70-90 (strong fit)	25	72%	$55K	25 days	5%
50-69 (moderate fit)	40	48%	$35K	42 days	15%
30-49 (weak fit)	30	22%	$20K	65 days	30%
0-29 (no fit)	15	8%	$12K	90 days	45%

What this proves: Strong-fit deals (70-90) win at 9x the rate of no-fit deals, close 3.6x faster, have 4.6x higher ACV, and churn at 1/9 the rate. The ICP model works.

Step 4: Validate with holdout data

Split your data: use 70% to build the model, 30% to validate.

Validation process:

Build the scoring model from 70% of the data (the training set)
Score the remaining 30% (the holdout set) using the model
Compare: do high-fit deals in the holdout set actually win more, close faster, and churn less?
If yes: the model is validated. Deploy it
If no: the model is overfit to the training data. Simplify (fewer attributes, fewer segments)

Validation rules:

If holdout win rate for strong-fit deals is within 10% of training win rate, the model is robust
If holdout results are dramatically different (win rates don't correlate with fit score), the model is overfit. Remove the weakest attributes and re-test
Minimum 15 deals in the holdout set for each fit tier. Below that, the sample is too small to validate

Advanced Modeling

Weighted attributes

Not all ICP attributes are equally predictive. Weight them by their correlation with the outcome.

How to weight:

For each attribute, calculate the win rate difference between the best and worst segments.

Attribute	Best segment win rate	Worst segment win rate	Difference	Weight (normalized)
Employee count	64% (51-200)	10% (1000+)	54 pp	30%
Industry	68% (B2B SaaS)	15% (Healthcare)	53 pp	29%
Funding stage	62% (Series A-B)	20% (Bootstrapped)	42 pp	23%
Geography	55% (US)	30% (APAC)	25 pp	14%
Tech stack	50% (Salesforce)	42% (No CRM)	8 pp	4%

Weighting rules:

Attributes with > 40 pp win-rate difference between best and worst segments are strong predictors. Weight them highest
Attributes with < 10 pp difference are weak predictors. They don't discriminate between fit and non-fit. Consider removing them from the model
Normalize weights to sum to 100. This makes the final score interpretable (0-100 scale)

Negative indicators (anti-ICP)

Some attributes are strong negative predictors.
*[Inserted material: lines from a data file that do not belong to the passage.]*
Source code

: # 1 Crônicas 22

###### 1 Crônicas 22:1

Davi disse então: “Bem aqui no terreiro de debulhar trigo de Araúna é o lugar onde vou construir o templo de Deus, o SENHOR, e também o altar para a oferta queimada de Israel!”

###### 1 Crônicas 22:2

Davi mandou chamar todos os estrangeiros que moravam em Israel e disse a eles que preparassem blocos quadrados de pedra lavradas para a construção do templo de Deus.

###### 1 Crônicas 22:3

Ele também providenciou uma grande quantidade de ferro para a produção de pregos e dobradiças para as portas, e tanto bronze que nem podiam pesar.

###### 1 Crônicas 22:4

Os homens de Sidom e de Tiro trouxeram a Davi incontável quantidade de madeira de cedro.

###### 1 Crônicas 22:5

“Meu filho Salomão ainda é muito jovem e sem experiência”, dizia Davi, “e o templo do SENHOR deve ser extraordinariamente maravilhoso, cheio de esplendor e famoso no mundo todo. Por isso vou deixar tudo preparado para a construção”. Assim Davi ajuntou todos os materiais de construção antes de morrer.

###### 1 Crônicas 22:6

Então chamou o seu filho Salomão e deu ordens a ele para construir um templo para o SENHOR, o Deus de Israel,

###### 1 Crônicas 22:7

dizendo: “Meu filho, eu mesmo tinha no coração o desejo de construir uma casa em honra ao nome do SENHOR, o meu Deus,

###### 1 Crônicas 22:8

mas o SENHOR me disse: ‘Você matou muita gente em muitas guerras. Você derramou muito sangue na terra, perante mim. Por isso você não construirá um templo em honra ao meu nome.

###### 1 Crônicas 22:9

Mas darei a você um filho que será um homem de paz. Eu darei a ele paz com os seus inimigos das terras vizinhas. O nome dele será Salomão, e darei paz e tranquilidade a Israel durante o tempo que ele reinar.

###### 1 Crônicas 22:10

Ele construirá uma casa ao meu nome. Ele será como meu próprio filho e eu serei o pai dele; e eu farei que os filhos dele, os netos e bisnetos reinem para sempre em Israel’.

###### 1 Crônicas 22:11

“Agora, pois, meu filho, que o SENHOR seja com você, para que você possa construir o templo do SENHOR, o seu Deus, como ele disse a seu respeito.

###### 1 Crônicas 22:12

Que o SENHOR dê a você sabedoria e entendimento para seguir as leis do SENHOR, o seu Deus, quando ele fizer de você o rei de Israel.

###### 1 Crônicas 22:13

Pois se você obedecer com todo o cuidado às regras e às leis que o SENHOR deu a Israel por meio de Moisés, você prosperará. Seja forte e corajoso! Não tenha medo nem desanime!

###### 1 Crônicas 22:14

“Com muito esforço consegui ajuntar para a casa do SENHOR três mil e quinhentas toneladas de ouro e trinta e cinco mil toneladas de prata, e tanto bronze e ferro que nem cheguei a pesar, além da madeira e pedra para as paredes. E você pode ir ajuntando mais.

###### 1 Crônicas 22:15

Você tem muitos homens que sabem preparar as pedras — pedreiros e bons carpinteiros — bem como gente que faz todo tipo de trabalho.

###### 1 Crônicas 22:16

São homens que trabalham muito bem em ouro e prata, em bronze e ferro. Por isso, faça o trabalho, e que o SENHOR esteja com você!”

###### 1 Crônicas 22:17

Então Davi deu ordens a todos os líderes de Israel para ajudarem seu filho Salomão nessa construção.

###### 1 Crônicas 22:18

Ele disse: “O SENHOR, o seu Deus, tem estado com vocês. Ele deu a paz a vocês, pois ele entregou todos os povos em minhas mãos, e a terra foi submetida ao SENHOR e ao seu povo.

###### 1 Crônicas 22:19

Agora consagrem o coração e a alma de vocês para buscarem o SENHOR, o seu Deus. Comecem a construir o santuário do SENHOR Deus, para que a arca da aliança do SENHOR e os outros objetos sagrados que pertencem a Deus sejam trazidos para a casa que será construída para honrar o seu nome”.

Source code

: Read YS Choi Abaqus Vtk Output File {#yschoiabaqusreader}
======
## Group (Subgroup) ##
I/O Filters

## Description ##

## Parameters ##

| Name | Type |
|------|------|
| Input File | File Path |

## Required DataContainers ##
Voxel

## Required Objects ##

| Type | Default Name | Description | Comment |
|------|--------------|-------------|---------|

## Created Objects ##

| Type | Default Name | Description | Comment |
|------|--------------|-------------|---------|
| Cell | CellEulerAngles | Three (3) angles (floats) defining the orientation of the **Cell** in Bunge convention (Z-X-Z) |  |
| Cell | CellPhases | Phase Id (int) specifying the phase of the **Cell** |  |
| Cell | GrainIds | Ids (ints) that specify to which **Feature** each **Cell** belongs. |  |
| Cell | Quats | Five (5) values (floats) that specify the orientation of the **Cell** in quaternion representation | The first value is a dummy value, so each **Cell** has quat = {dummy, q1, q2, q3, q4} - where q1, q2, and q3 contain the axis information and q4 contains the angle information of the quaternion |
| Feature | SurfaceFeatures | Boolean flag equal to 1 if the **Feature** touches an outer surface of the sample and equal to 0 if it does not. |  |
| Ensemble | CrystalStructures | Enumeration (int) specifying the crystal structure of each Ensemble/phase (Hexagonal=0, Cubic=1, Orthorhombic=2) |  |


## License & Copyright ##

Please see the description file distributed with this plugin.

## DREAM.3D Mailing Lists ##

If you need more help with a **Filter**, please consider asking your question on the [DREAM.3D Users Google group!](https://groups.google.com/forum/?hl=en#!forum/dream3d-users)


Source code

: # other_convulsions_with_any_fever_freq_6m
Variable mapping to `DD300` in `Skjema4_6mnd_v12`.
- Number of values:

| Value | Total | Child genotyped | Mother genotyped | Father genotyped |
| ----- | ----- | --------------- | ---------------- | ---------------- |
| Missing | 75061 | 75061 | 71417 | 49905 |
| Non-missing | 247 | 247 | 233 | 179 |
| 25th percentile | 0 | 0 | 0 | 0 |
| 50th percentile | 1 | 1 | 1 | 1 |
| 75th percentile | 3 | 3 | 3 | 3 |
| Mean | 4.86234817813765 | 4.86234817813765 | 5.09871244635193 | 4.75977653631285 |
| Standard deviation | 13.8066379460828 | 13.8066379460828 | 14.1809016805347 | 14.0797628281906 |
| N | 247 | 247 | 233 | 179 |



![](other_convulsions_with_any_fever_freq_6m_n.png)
Include them as score penalties.

Attribute	Anti-ICP value	Penalty
Industry: government, education	These verticals have < 10% win rate and 60% churn	-30
Employee count: < 10	Too small. Can't afford. Churn at 50%	-20
No CRM in place	Can't integrate. Can't track ROI	-15
Bootstrapped with < $1M ARR	No budget for tools. Extremely price-sensitive	-15
Competitor's employee	Not a real prospect	-100 (disqualify)

Anti-ICP rules:

A strong negative indicator should be able to disqualify a deal regardless of positive scores. A competitor employee with a 90 fit score is still disqualified
Anti-ICP attributes should be based on loss AND churn data. An attribute that predicts losses AND churn is a double negative. Weight it heavily

Multi-outcome modeling

Instead of just modeling win/loss, model multiple outcomes.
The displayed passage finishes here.